The first thing Barney & I did when dreaming up the boat was to paint a picture. The way children’s imagination’s spill onto canvas through paint is a joyful art in itself, to accompany them in bringing such a vision to life is equally rewarding. So make no apologies, be as bold as you can be and dream up a futuristic fantasy – be it an air ship, a holiday house on the moon or a flying cat car – I don’t know, just paint it. And if you do, I really recommend you to find a nice canvas to paint it on (you can pick them up at your local art supply shop from about a tenner). We use acrylic paints and mix of brush sizes. You never know, it could be a future master piece or, as it stands on the wall staring at you for years to come, be the blueprint for a new adventure.

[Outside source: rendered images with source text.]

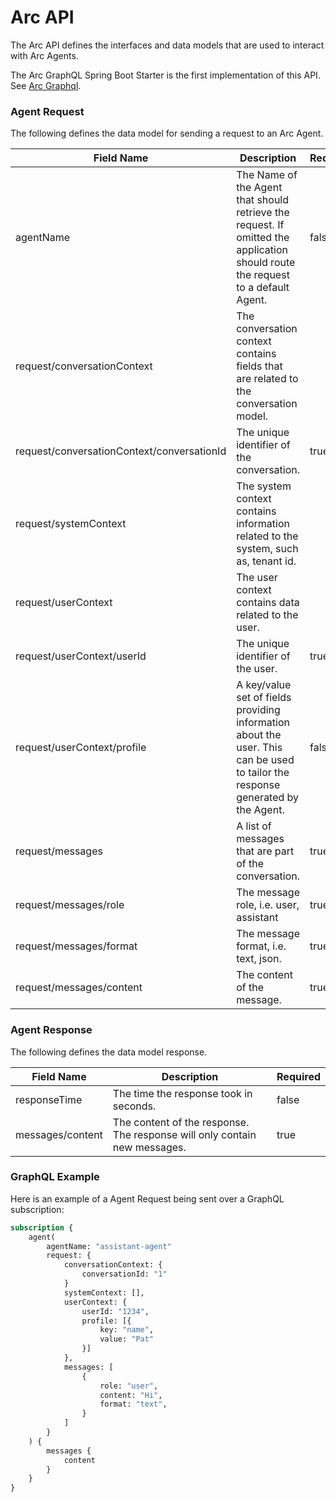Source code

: 

# Arc API

The Arc API defines the interfaces and data models that are used to interact with Arc Agents.

The Arc GraphQL Spring Boot Starter is the first implementation of this API. See [Arc Graphql](/docs/12-graphql.md).


### Agent Request

The following defines the data model for sending a request to an Arc Agent.

| Field Name                                 | Description                                                                                                                     | Required | 
|--------------------------------------------|---------------------------------------------------------------------------------------------------------------------------------|----------|
| agentName                                  | The Name of the Agent that should retrieve the request. If omitted the application should route the request to a default Agent. | false    |   
| request/conversationContext                | The conversation context contains fields that are related to the conversation model.                                            |          |   
| request/conversationContext/conversationId | The unique identifier of the conversation.                                                                                      | true     |
| request/systemContext                      | The system context contains information related to the system, such as, tenant id.                                              |          |   
| request/userContext                        | The user context contains data related to the user.                                                                             |          |   
| request/userContext/userId                 | The unique identifier of the user.                                                                                              | true     |   
| request/userContext/profile                | A key/value set of fields providing information about the user. This can be used to tailor the response generated by the Agent. | false    |   
| request/messages                           | A list of messages that are part of the conversation.                                                                           | true     |
| request/messages/role                      | The message role, i.e. user, assistant                                                                                          | true     |
| request/messages/format                    | The message format, i.e. text, json.                                                                                            | true     |
| request/messages/content                   | The content of the message.                                                                                                     | true     |


### Agent Response

The following defines the data model response.

| Field Name               | Description                                                               | Required | 
|--------------------------|---------------------------------------------------------------------------|----------|
| responseTime | The time the response took in seconds.                                    | false    |
| messages/content | The content of the response. The response will only contain new messages. | true     |


### GraphQL Example

Here is an example of a Agent Request being sent over a GraphQL subscription:

```graphql
subscription {
    agent(
        agentName: "assistant-agent"
        request: {
            conversationContext: {
                conversationId: "1"
            }
            systemContext: [],
            userContext: {
                userId: "1234",
                profile: [{
                    key: "name",
                    value: "Pat"
                }]
            },
            messages: [
                {
                    role: "user",
                    content: "Hi",
                    format: "text",
                }
            ]
        }
    ) {
        messages {
            content
        }
    }
}
```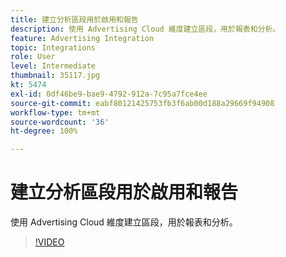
 ```yaml
---
title: 建立分析區段用於啟用和報告
description: 使用 Advertising Cloud 維度建立區段，用於報表和分析。
feature: Advertising Integration
topic: Integrations
role: User
level: Intermediate
thumbnail: 35117.jpg
kt: 5474
exl-id: 0df46be9-bae9-4792-912a-7c95a7fce4ee
source-git-commit: eabf80121425753fb3f6ab00d188a29669f94908
workflow-type: tm+mt
source-wordcount: '36'
ht-degree: 100%

---
```


# 建立分析區段用於啟用和報告

使用 Advertising Cloud 維度建立區段，用於報表和分析。

>[!VIDEO](https://video.tv.adobe.com/v/35117/?quality=12&learn=on)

It seems that we’ve already inspired a few others. The sketch below is by young Eric (7) who watched the show. Now imagine that bought to life in colour. It doesn’t have to be real to be amazing. I’ll gladly host a gallery if anyone else wants to send their pictures.
Other than this, when people ask me how I’m entertaining Barney this summer I say I’m not; partly because he just got a big trampoline for his birthday and is pretty occupied with that & also, part of the reason I became an inventor was because I learned how to entertain myself at home through long and boring school holidays. Kids shouldn’t need constant distraction & entertainment – being bored is an important part of growing up – why else did we create games like Football, Monopoly, Tennis, Sack Races – these are all inventions, don’t just think about thing making – think about inventing a game. If Barney wants to do something he can use my tools (well, the blunt ones) and I’ve given him a pile of wood to play with – he’s got to find his own passions – but of course, I’m always there to help – and pull out the splinters.